Exclusive: Social partnership bill is model for UK, says Welsh minister

Social partnership means employers, unions and government working together.

As she pushes a new social partnership bill through the Welsh parliament, deputy housing minister Hannah Blythyn said that the Welsh model of ethical procurement and employer-union co-operation should be adopted across the UK.

If passed, the new law would place a duty on public bodies to work in ‘social partnership’, with co-operation between trade unions, employers and the government. This is a model which is common in other Western European countries like Germany.

The law would also encourage government to only buy goods and services from firms which treat their workers fairly. Initially, Blythyn said this would focus on the construction sector, where workers have often been badly treated.

Blythyn told Left Foot Forward this was a model the rest of the UK should adopt. “When you do work in this partnership and you are able to improve standards of work and peoples’ pay and conditions more broadly, then it doesn’t just affect those individuals,” she said, “it creates a more productive business and benefits the wider economy as well.”

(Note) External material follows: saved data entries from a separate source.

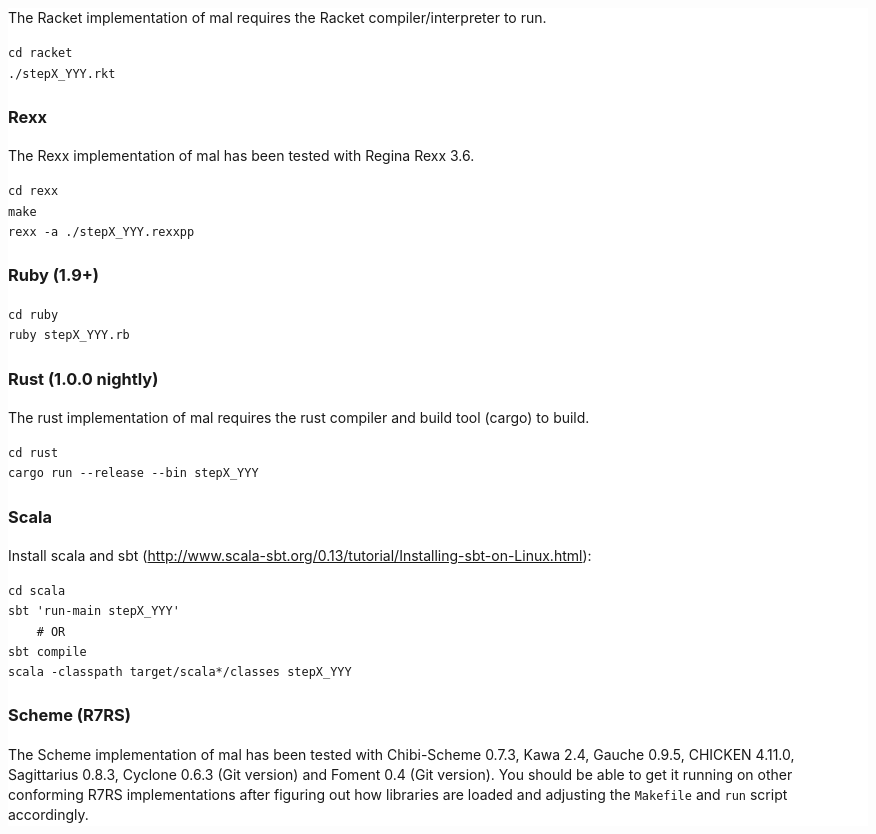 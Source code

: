 The Racket implementation of mal requires the Racket
compiler/interpreter to run.

```
cd racket
./stepX_YYY.rkt
```

### Rexx

The Rexx implementation of mal has been tested with Regina Rexx 3.6.

```
cd rexx
make
rexx -a ./stepX_YYY.rexxpp
```

### Ruby (1.9+)

```
cd ruby
ruby stepX_YYY.rb
```

### Rust (1.0.0 nightly)

The rust implementation of mal requires the rust compiler and build
tool (cargo) to build.

```
cd rust
cargo run --release --bin stepX_YYY
```

### Scala ###

Install scala and sbt (http://www.scala-sbt.org/0.13/tutorial/Installing-sbt-on-Linux.html):

```
cd scala
sbt 'run-main stepX_YYY'
    # OR
sbt compile
scala -classpath target/scala*/classes stepX_YYY
```

### Scheme (R7RS) ###

The Scheme implementation of mal has been tested with Chibi-Scheme
0.7.3, Kawa 2.4, Gauche 0.9.5, CHICKEN 4.11.0, Sagittarius 0.8.3,
Cyclone 0.6.3 (Git version) and Foment 0.4 (Git version).  You should
be able to get it running on other conforming R7RS implementations
after figuring out how libraries are loaded and adjusting the
`Makefile` and `run` script accordingly.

Blythyn said that this co-operative model has “evolved organically” in Wales since devolution in 1999. She said the model had allowed Wales to do things during the pandemic which weren’t done in England, like unions and employers working together on improving Covid risk assesments and placing the duty to self-isolate on the employer as well as the individual.

This spirit of co-operation, she said, had continued into the drawing up of the bill which is backed by trade unions and the CBI and FSB business associations.

While the Trade Unions Congress support the bill, they have said that the test of its effectiveness will be whether it facilitates the expansion of collective bargaining and whether the duties it places on public bodies will be properly enforced.

The bill is currently a white paper and is out for consultation. It will then be voted on by the Senedd.

When asked if firms engaging in tax avoidance would be excluded from procurement, Blythyn said that was beyond the Welsh government’s competency.